WHAT THE TASK ASKS:
The expected output is the line with "prediction is $\Omega_m" followed by every remaining line of the entries, all repeated exactly.

PROVIDED MATERIAL:
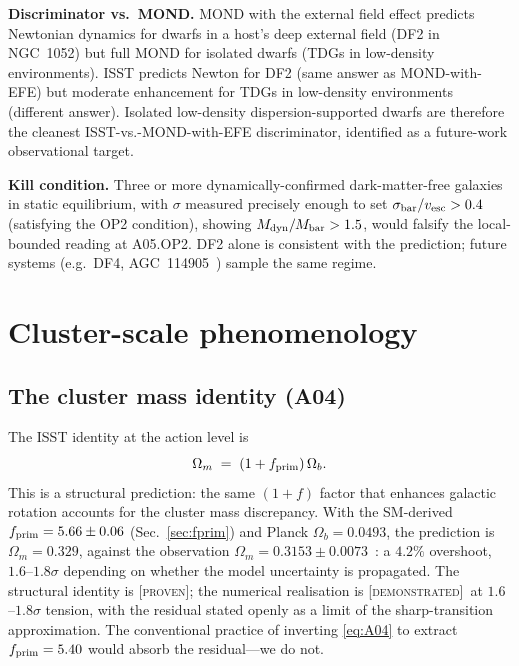 \documentclass[aps,prd,twocolumn,nofootinbib,floatfix,superscriptaddress]{revtex4-2}
\newcommand{\PROVEN}{{\color{black!75!green}\textsc{[proven]}}}
\newcommand{\DEMO}{{\color{black!70!blue}\textsc{[demonstrated]}}}
\newcommand{\fprim}{f_{\rm prim}}
\begin{document}
\textbf{Discriminator vs.\ MOND.} MOND with the external field effect
predicts Newtonian dynamics for dwarfs in a host's deep external field
(DF2 in NGC~1052) but full MOND for isolated dwarfs (TDGs in
low-density environments). ISST predicts Newton for DF2 (same answer
as MOND-with-EFE) but moderate enhancement for TDGs in low-density
environments (different answer). Isolated low-density
dispersion-supported dwarfs are therefore the cleanest
ISST-vs.-MOND-with-EFE discriminator, identified as a future-work
observational target.

\textbf{Kill condition.} Three or more dynamically-confirmed
dark-matter-free galaxies in static equilibrium, with $\sigma$
measured precisely enough to set $\sigma_{\rm bar}/v_{\rm esc} > 0.4$
(satisfying the OP2 condition), showing $M_{\rm dyn}/M_{\rm bar} > 1.5$,
would falsify the local-bounded reading at A05.OP2. DF2 alone is
consistent with the prediction; future systems
(e.g.\ DF4, AGC~114905~\cite{Mancera2022}) sample the same regime.

\section{Cluster-scale phenomenology}
\label{sec:cluster}

\subsection{The cluster mass identity (A04)}

The ISST identity at the action level is
\begin{equation}
\label{eq:A04}
\Omega_m \;=\; (1+\fprim)\,\Omega_b.
\end{equation}
This is a structural prediction: the same $(1{+}f)$ factor that
enhances galactic rotation accounts for the cluster mass
discrepancy. With the SM-derived $\fprim = 5.66\pm 0.06$
(Sec.~\ref{sec:fprim}) and Planck $\Omega_b = 0.0493$, the
prediction is $\Omega_m = 0.329$, against the observation $\Omega_m
= 0.3153\pm 0.0073$~\cite{Planck2018}: a $4.2\%$ overshoot,
$1.6$--$1.8\sigma$ depending on whether the model uncertainty is
propagated. The structural identity is \PROVEN; the numerical
realisation is \DEMO\ at $1.6$--$1.8\sigma$ tension, with the
residual stated openly as a limit of the sharp-transition
approximation. The conventional
practice of inverting \eqref{eq:A04} to extract $\fprim = 5.40$
would absorb the residual---we do not.
\end{document}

WRITTEN ANSWER:
prediction is $\Omega_m = 0.329$, against the observation $\Omega_m
= 0.3153\pm 0.0073$~\cite{Planck2018}: a $4.2\%$ overshoot,
$1.6$--$1.8\sigma$ depending on whether the model uncertainty is
propagated. The structural identity is \PROVEN; the numerical
realisation is \DEMO\ at $1.6$--$1.8\sigma$ tension, with the
residual stated openly as a limit of the sharp-transition
approximation. The conventional
practice of inverting \eqref{eq:A04} to extract $\fprim = 5.40$
would absorb the residual---we do not.
\end{document}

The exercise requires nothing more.